Erstellt am: 05.03.2012 | Stand des Wissens: 23.02.2023
Synthesebericht gehört zu:
Ansprechpartner
Technische Universität Hamburg, Institut für Verkehrsplanung und Logistik, Prof. Dr.-Ing. H. Flämig

Die Zahl der umgeschlagenen Leercontainer ist ebenso wie die Gesamtzahl der weltweit umgeschlagenen Container stark angestiegen, aber der Anteil der Leercontainer am Gesamtumschlag hat sich seit dem Jahr 2000 kaum verändert und liegt unverändert bei etwa 20 Prozent [JaWa18]. Der Leercontainerumschlag der EU steigt ebenfalls stetig an und der Transport von Leercontainern macht in der europäischen Binnenschifffahrt sogar etwa 30 Prozent der Verkehrsleistung aus (siehe Abbildung 1).
Transportleistung_2022.pngAbb. 1: Transportleistung von Containern in der EU in Millionen TEU-Kilometer [eurostat21
Dabei verursacht jede Umfuhr eines Leercontainers Kosten in Höhe von circa 400 US-Dollar (unter anderem durch Terminalgebühren, Stau- und Lagerkosten, Transport- und Verwaltungskosten) [Drew09]. Die Kosten für den seeseitigen Transport sowie für den Umschlag und die Lagerung von Leercontainern summierten sich im Jahr 2011 weltweit auf insgesamt 24,4 Milliarden US-Dollar. Hinzu kamen Kosten in Höhe von 12,2 Milliarden Dollar für den landseitigen Transport [Drew12a].
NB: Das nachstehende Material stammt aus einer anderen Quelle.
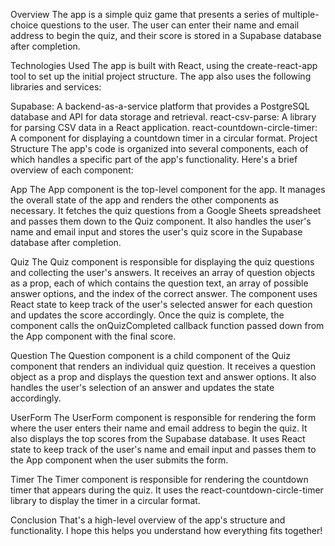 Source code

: Overview
The app is a simple quiz game that presents a series of multiple-choice questions to the user. The user can enter their name and email address to begin the quiz, and their score is stored in a Supabase database after completion.

Technologies Used
The app is built with React, using the create-react-app tool to set up the initial project structure. The app also uses the following libraries and services:

Supabase: A backend-as-a-service platform that provides a PostgreSQL database and API for data storage and retrieval.
react-csv-parse: A library for parsing CSV data in a React application.
react-countdown-circle-timer: A component for displaying a countdown timer in a circular format.
Project Structure
The app's code is organized into several components, each of which handles a specific part of the app's functionality. Here's a brief overview of each component:

App
The App component is the top-level component for the app. It manages the overall state of the app and renders the other components as necessary. It fetches the quiz questions from a Google Sheets spreadsheet and passes them down to the Quiz component. It also handles the user's name and email input and stores the user's quiz score in the Supabase database after completion.

Quiz
The Quiz component is responsible for displaying the quiz questions and collecting the user's answers. It receives an array of question objects as a prop, each of which contains the question text, an array of possible answer options, and the index of the correct answer. The component uses React state to keep track of the user's selected answer for each question and updates the score accordingly. Once the quiz is complete, the component calls the onQuizCompleted callback function passed down from the App component with the final score.

Question
The Question component is a child component of the Quiz component that renders an individual quiz question. It receives a question object as a prop and displays the question text and answer options. It also handles the user's selection of an answer and updates the state accordingly.

UserForm
The UserForm component is responsible for rendering the form where the user enters their name and email address to begin the quiz. It also displays the top scores from the Supabase database. It uses React state to keep track of the user's name and email input and passes them to the App component when the user submits the form.

Timer
The Timer component is responsible for rendering the countdown timer that appears during the quiz. It uses the react-countdown-circle-timer library to display the timer in a circular format.

Conclusion
That's a high-level overview of the app's structure and functionality. I hope this helps you understand how everything fits together!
Leercontainer haben Auswirkungen auf Kosten und Kapazitäten der an Leercontainertransport und -lagerung beteiligten Unternehmen. Im Rahmen einer Studie im Ostseeraum im Jahr 2010 wurden die wirtschaftlichen Konsequenzen von Leercontainertransporten untersucht [WoHe11]. Während Reedereien und Leasingunternehmen sich speziell mit Umfuhren von Leercontainern auseinandersetzten, befassten sich die Betreiber von Leercontainerdepots und Containerterminals mit der Lagerung von Leercontainern [Hütt13]. Aus dieser Aufgabenteilung ergaben sich unterschiedliche Positionen von Terminal- und Depotbetreibern einerseits und den Reedereien anderseits hinsichtlich der Bewertung der Leercontainerlogistik.
Für Terminalbetreiber stellen die Lagerung und das Handling von Leercontainern ein Geschäftsfeld dar und wurde deshalb in der Studie von diesen positiv bewertet. Für Reedereien hingegen verursachen Transport und Lagerung von Leercontainern Kosten, denen häufig kein direkter Ertrag gegenübersteht. Für Reedereien können neben Transport- und Lagerkosten weitere Kosten entstehen, zum Beispiel durch die verspätete Anlieferung von Leercontainern bei Verladern [Hütt13].
Doch auch für Terminalbetreiber können Leercontainer negative Konsequenzen haben, wenn in Zeiten guter Konjunktur und einer hohen Auslastung der Häfen mit Vollcontainern Lagerkapazitäten für Leercontainer knapp werden. Dies kann insbesondere für Häfen mit begrenzten Flächenkapazitäten zu Problemen führen. So hat im Jahr 2007 beispielsweise ein Terminal im Hafen Rotterdam die Annahme von Leercontainern aufgrund von Kapazitätsengpässen zeitweise verweigert [DVZ07m]. Nach wie vor treten in Häfen Probleme im Umgang mit Leercontainern auf. Im Jahr 2016 beklagten 55 Prozent der befragten Verlader nach einer Umfrage des Deutschen Seeverladerkomitees im deutschen Bundesverband fehlende Leercontainer oder eine schlechte Qualität der vorhandenen Container [Dobo17].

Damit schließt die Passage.